How to Unleash Your Most Amazing Self

By Elizabeth Svoboda

Illustrated by Chris Hajny

(Zest Books; $16.99, Ages 10 and up)

 

The Life Heroic book cover

 

Heroes come in all shapes and sizes, and so do heroic actions. The Life Heroic by Elizabeth Svoboda is her first children’s book and follows her adult novel, What Makes a Hero? An award winning science writer, Svoboda weaves what she has learned into stories and books to help kids and adults tap into their highest potential to become everyday heroes.

TheLifeHeroic 00 Intro Ribbon
Interior artwork from The Life Heroic written by Elizabeth Svoboda and illustrated by Chris Hajny, Zest Books ©2019.

The colorful emoji like art created by Chris Hajny is woven into each page with bold print highlighting the sentences meant to leave the reader with the most impact. Chapter 1, “What it Means to be a Hero,” includes the story of Captain Chesley Sullenberger. He successfully landed Flight 1549 after a power loss to the aircraft’s engines forced a Hudson River landing. Sullenberger then worked with his crew to help the passengers get out safely through the cabin’s emergency exits.

Landing a plane in the river is not the only way to be considered a hero, Svoboda explains. Ten-year-old Ethan had traveled to Mozambique with his father. One day, while kicking a soccer ball, Ethan discovered kids in the village lived on less than a dollar a day. Those children had to create makeshift soccer balls out of things like trash bags wrapped in twine. “I thought to myself, I have six or seven soccer balls just sitting in my garage,” so he decided to give his ball as a parting gift. This one gesture gave Ethan the idea to donate soccer balls to the village. Others had a need that he could help fix.  Eventually he created the non-profit Charity Ball, which now donates soccer balls to countries in need around the world.

TheLifeHeroic 07 Chap7 Toolbox
Interior artwork from The Life Heroic written by Elizabeth Svoboda and illustrated by Chris Hajny, Zest Books ©2019.

Each engaging chapter provides ideas on how to find your own heroism. Chapter 4 is called “Seek Mentors and Role Models.” In it readers are recommended to “always be on the lookout for people whose lives are examples of the way we would like to conduct our own lives, interact with the world, savor joys and overcome challenges.” Svoboda suggests putting a portrait up in your room, or somewhere else you’ll see it often, of your role model so on tough or frustrating days it will help remind you of the heroic qualities you want to demonstrate no matter what challenges you face.

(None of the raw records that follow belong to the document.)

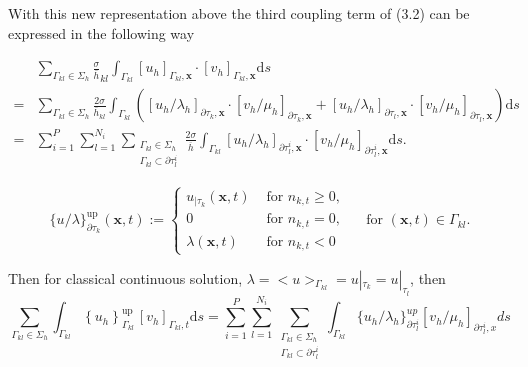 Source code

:     With this new representation above the third coupling term of (3.2) can be expressed in the following way
    
$$\begin{aligned}
&\sum_{\Gamma_{k l} \in \Sigma_{h}} \frac{\sigma}{\bar{h}}_{k l} \int_{\Gamma_{k l}}\left[u_{h}\right]_{\Gamma_{k l}, \boldsymbol{x}} \cdot\left[v_{h}\right]_{\Gamma_{k l}, \boldsymbol{x}} \mathrm{d} s \\
=&\sum_{\Gamma_{k l} \in \Sigma_{h}} \frac{2 \sigma}{\bar{h}_{k l}} \int_{\Gamma_{k l}}\left( {\left[u_{h} / \lambda_{h}\right]_{\partial \tau_{k}, \boldsymbol{x}} \cdot\left[v_{h} / \mu_{h}\right]_{\partial \tau_{k}, \boldsymbol{x}} }+\left[u_{h} / \lambda_{h}\right]_{\partial \tau_{l}, \boldsymbol{x}} \cdot\left[v_{h} / \mu_{h}\right]_{\partial \tau_{l}, \boldsymbol{x}}\right) \mathrm{d} s \\
=&\sum_{i=1}^{P} \sum_{l=1}^{N_{i}} \sum_{\substack{\Gamma_{k l} \in \Sigma_{h} \\
\Gamma_{k l} \subset \partial \tau_{l}^{i}}} \frac{2 \sigma}{\overline{h}} \int_{\Gamma_{k l}}\left[u_{h} / \lambda_{h}\right]_{\partial \tau_{l}^{i}, \boldsymbol{x}} \cdot\left[v_{h} / \mu_{h}\right]_{\partial \tau_{l}^{i}, \boldsymbol{x}} \mathrm{d} s .
\end{aligned}$$

\begin{definition}
    $$\{u / \lambda\}_{\partial \tau_{k}}^{\operatorname{up}}(\boldsymbol{x}, t):=\left\{\begin{array}{ll}
        u_{\mid \tau_{k}}(\boldsymbol{x}, t) & \text { for } n_{k, t} \geq 0, \\
        0 & \text { for } n_{k, t}=0, \\
        \lambda(\boldsymbol{x}, t) & \text { for } n_{k, t}<0
        \end{array} \quad \text { for }(\boldsymbol{x}, t) \in \Gamma_{k l} .\right.$$
\end{definition}

Then for classical continuous solution, $\lambda=<u>_{\Gamma_{kl}}=u|_{\tau_k}=u|_{\tau_l}$, then 
$$\sum_{\Gamma_{k l} \in \Sigma_{h}} \int_{\Gamma_{k l}}\left\{u_{h}\right\}_{\Gamma_{k l}}^{\text {up }}\left[v_{h}\right]_{\Gamma_{k l}, t} \mathrm{d} s=\sum_{i=1}^{P} \sum_{l=1}^{N_{i}} \sum_{\substack{\Gamma_{k l} \in \Sigma_{h} \\
\Gamma_{k l} \subset \partial \tau_{l}^{i}}}\int_{\Gamma_{kl}}\{u_h/\lambda_h\}_{\partial \tau_l^i}^{up}[v_h/\mu_h]_{\partial \tau_l^i,x}ds$$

Stories go back and forth from everyday people to heroes from history such as Frederick Douglass. The follow-up section, “Questions for Discussion,” highlights the main talking points of each chapter. For example Chapter 8 talks about how helping others sometimes forces us to face our own pain and hard times. It asks the reader to think about some tough or difficult situations they’ve been through and what advice they would give others going through the same thing.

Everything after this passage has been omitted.